* **What to work on**:
Within the entries below, find the portion that opens with the line containing "Фрейм соответствует окну" and closes with the line containing "# Выполнение лабораторной работы". Retype that portion exactly and only.

* **Input for this task**:
+---+

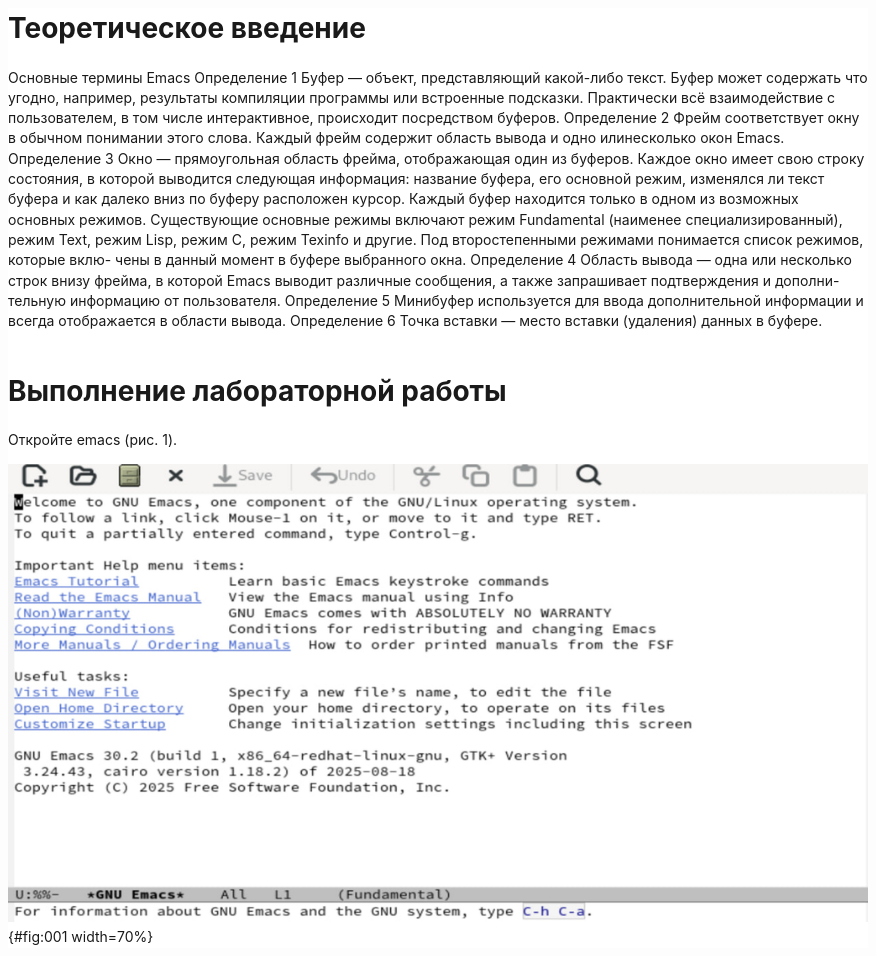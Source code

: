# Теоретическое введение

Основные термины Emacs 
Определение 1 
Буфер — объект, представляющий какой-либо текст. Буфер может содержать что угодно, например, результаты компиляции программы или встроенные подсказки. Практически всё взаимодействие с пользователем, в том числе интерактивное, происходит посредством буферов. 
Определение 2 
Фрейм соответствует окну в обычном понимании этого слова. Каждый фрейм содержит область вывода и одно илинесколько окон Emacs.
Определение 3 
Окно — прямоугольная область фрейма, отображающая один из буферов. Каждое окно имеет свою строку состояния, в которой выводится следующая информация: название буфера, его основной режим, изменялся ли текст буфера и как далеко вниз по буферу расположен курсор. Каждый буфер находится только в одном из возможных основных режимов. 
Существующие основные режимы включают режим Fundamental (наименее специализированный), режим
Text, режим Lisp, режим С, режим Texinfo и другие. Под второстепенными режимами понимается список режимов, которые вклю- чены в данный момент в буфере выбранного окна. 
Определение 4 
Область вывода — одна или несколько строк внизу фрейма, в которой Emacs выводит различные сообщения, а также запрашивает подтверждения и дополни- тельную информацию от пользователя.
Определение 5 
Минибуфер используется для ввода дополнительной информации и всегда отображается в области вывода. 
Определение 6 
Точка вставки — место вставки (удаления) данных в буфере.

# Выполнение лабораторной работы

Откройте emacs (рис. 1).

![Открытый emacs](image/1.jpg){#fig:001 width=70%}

+---+

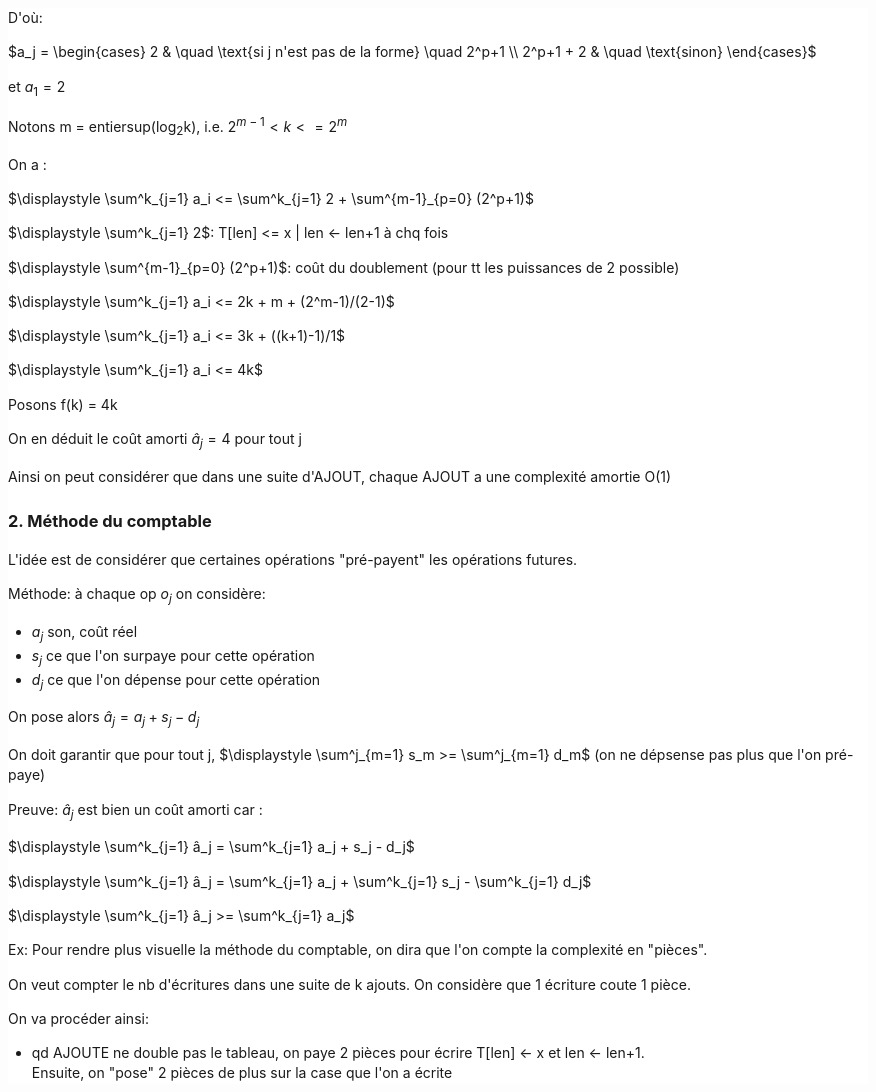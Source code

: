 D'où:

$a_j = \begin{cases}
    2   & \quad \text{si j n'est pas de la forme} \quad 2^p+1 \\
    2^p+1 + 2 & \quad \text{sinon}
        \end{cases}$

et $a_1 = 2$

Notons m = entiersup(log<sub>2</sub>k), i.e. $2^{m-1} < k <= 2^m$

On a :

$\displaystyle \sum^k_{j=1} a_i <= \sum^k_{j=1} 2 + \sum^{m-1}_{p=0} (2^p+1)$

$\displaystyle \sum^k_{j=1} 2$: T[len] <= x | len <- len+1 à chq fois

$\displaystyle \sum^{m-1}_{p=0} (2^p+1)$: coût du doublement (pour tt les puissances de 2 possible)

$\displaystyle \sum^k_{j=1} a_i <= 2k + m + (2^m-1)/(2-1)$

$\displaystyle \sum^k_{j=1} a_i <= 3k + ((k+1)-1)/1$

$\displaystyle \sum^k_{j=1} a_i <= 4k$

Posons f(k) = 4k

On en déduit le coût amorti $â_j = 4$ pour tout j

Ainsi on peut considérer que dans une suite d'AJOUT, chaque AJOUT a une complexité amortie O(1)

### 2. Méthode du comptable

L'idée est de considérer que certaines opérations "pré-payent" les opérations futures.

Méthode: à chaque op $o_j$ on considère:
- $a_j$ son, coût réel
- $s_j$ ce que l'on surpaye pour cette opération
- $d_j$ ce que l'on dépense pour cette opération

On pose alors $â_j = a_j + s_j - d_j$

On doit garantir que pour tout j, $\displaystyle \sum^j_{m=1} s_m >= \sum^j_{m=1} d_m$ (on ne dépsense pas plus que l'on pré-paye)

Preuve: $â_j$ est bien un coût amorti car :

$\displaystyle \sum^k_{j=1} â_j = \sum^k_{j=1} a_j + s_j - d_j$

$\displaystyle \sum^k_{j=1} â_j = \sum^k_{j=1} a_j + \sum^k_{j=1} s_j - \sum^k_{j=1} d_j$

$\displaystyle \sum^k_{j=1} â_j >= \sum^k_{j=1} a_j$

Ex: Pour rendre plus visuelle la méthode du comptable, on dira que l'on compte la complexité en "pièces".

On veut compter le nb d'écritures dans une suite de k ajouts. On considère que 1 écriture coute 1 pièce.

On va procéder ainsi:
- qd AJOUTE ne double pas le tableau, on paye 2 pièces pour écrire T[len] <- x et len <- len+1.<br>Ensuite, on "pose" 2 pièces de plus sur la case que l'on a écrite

+---+

* **Problem solution**:
Фрейм соответствует окну в обычном понимании этого слова. Каждый фрейм содержит область вывода и одно илинесколько окон Emacs.
Определение 3 
Окно — прямоугольная область фрейма, отображающая один из буферов. Каждое окно имеет свою строку состояния, в которой выводится следующая информация: название буфера, его основной режим, изменялся ли текст буфера и как далеко вниз по буферу расположен курсор. Каждый буфер находится только в одном из возможных основных режимов. 
Существующие основные режимы включают режим Fundamental (наименее специализированный), режим
Text, режим Lisp, режим С, режим Texinfo и другие. Под второстепенными режимами понимается список режимов, которые вклю- чены в данный момент в буфере выбранного окна. 
Определение 4 
Область вывода — одна или несколько строк внизу фрейма, в которой Emacs выводит различные сообщения, а также запрашивает подтверждения и дополни- тельную информацию от пользователя.
Определение 5 
Минибуфер используется для ввода дополнительной информации и всегда отображается в области вывода. 
Определение 6 
Точка вставки — место вставки (удаления) данных в буфере.

# Выполнение лабораторной работы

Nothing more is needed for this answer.